Author Jonathan Weiner Explores Ways to Live Forever Young

Swim Week has officially arrived, and we all know what that means -- hoards of perfectly toned women strutting half-naked down the catwalk just enough times to make women across the city seek out their own personal fountain of youth.

But what if age really is just a number? According to the theories explored in Long for This World: The Strange Science of Immortality -- the newest tome by scientist and Pulitzer-Prize winning author and scientist Jonathan Weiner -- this isn't out of the question.

"If you look at life expectancy in the 1900s in the country, it was only about 47 years," Weiner said during a reading at Books & Books Wednesday night. "Life expectancy at the end of the 20th century had grown about 30 years."

While Weiner said some of the immortalists cited in his book vow that even more years will be added to life spans in the future, others -- including his primary subject, scientist Aubrey de Grey, believe we can wipe out the whole getting older thing all together.

"He [de Grey] is arguing you yourself have a chance to live 1,000 years or 10,000 years or even perhaps a million years," he said. "If you encounter a scientist like that, you don't have to be a science writer to be instantaneously skeptical."

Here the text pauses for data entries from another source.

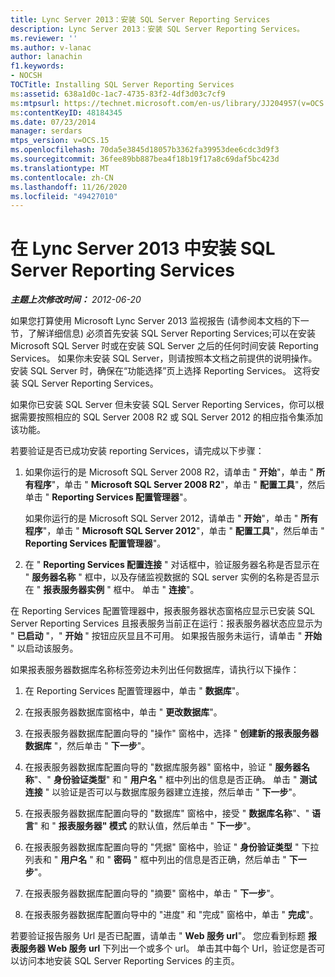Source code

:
```yaml
---
title: Lync Server 2013：安装 SQL Server Reporting Services
description: Lync Server 2013：安装 SQL Server Reporting Services。
ms.reviewer: ''
ms.author: v-lanac
author: lanachin
f1.keywords:
- NOCSH
TOCTitle: Installing SQL Server Reporting Services
ms:assetid: 638a1d0c-1ac7-4735-83f2-4df3d03c7cf9
ms:mtpsurl: https://technet.microsoft.com/en-us/library/JJ204957(v=OCS.15)
ms:contentKeyID: 48184345
ms.date: 07/23/2014
manager: serdars
mtps_version: v=OCS.15
ms.openlocfilehash: 70da5e3845d18057b3362fa39953dee6cdc3d9f3
ms.sourcegitcommit: 36fee89bb887bea4f18b19f17a8c69daf5bc423d
ms.translationtype: MT
ms.contentlocale: zh-CN
ms.lasthandoff: 11/26/2020
ms.locfileid: "49427010"
---
```

# <a name="installing-sql-server-reporting-services-in-lync-server-2013"></a>在 Lync Server 2013 中安装 SQL Server Reporting Services

<div data-xmlns="http://www.w3.org/1999/xhtml">

<div class="topic" data-xmlns="http://www.w3.org/1999/xhtml" data-msxsl="urn:schemas-microsoft-com:xslt" data-cs="https://msdn.microsoft.com/">

<div data-asp="https://msdn2.microsoft.com/asp">



</div>

<div id="mainSection">

<div id="mainBody">

<span> </span>

_**主题上次修改时间：** 2012-06-20_

如果您打算使用 Microsoft Lync Server 2013 监视报告 (请参阅本文档的下一节，了解详细信息) 必须首先安装 SQL Server Reporting Services;可以在安装 Microsoft SQL Server 时或在安装 SQL Server 之后的任何时间安装 Reporting Services。 如果你未安装 SQL Server，则请按照本文档之前提供的说明操作。 安装 SQL Server 时，确保在“功能选择”页上选择 Reporting Services。 这将安装 SQL Server Reporting Services。

如果你已安装 SQL Server 但未安装 SQL Server Reporting Services，你可以根据需要按照相应的 SQL Server 2008 R2 或 SQL Server 2012 的相应指令集添加该功能。

若要验证是否已成功安装 reporting Services，请完成以下步骤：

1.  如果你运行的是 Microsoft SQL Server 2008 R2，请单击 " **开始**"，单击 " **所有程序**"，单击 " **Microsoft SQL Server 2008 R2**"，单击 " **配置工具**"，然后单击 " **Reporting Services 配置管理器**"。
    
    如果你运行的是 Microsoft SQL Server 2012，请单击 " **开始**"，单击 " **所有程序**"，单击 " **Microsoft SQL Server 2012**"，单击 " **配置工具**"，然后单击 " **Reporting Services 配置管理器**"。

2.  在 " **Reporting Services 配置连接** " 对话框中，验证服务器名称是否显示在 " **服务器名称** " 框中，以及存储监视数据的 SQL server 实例的名称是否显示在 " **报表服务器实例** " 框中。 单击 " **连接**"。

在 Reporting Services 配置管理器中，报表服务器状态窗格应显示已安装 SQL Server Reporting Services 且报表服务当前正在运行：报表服务器状态应显示为 " **已启动** "，" **开始** " 按钮应灰显且不可用。 如果报告服务未运行，请单击 " **开始** " 以启动该服务。

如果报表服务器数据库名称标签旁边未列出任何数据库，请执行以下操作：

1.  在 Reporting Services 配置管理器中，单击 " **数据库**"。

2.  在报表服务器数据库窗格中，单击 " **更改数据库**"。

3.  在报表服务器数据库配置向导的 "操作" 窗格中，选择 " **创建新的报表服务器数据库** "，然后单击 " **下一步**"。

4.  在报表服务器数据库配置向导的 "数据库服务器" 窗格中，验证 " **服务器名称**"、" **身份验证类型**" 和 " **用户名** " 框中列出的信息是否正确。 单击 " **测试连接** " 以验证是否可以与数据库服务器建立连接，然后单击 " **下一步**"。

5.  在报表服务器数据库配置向导的 "数据库" 窗格中，接受 " **数据库名称**"、" **语言**" 和 " **报表服务器" 模式** 的默认值，然后单击 " **下一步**"。

6.  在报表服务器数据库配置向导的 "凭据" 窗格中，验证 " **身份验证类型** " 下拉列表和 " **用户名** " 和 " **密码** " 框中列出的信息是否正确，然后单击 " **下一步**"。

7.  在报表服务器数据库配置向导的 "摘要" 窗格中，单击 " **下一步**"。

8.  在报表服务器数据库配置向导中的 "进度" 和 "完成" 窗格中，单击 " **完成**"。

若要验证报告服务 Url 是否已配置，请单击 " **Web 服务 url**"。 您应看到标题 **报表服务器 Web 服务 url** 下列出一个或多个 url。 单击其中每个 Url，验证您是否可以访问本地安装 SQL Server Reporting Services 的主页。

</div>

<span> </span>

</div>

</div>

</div>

He added, "I felt when I met Aubrey, that he had presented me with the perfect character and storyline that I would follow his campaign to wake the world up to the possibilities that we now know enough to cure aging, or that we will very, very soon, within out lifetime, know enough to conquer aging and death."

Until then, the women of Miami will have to live vicariously through all of those swimsuit models.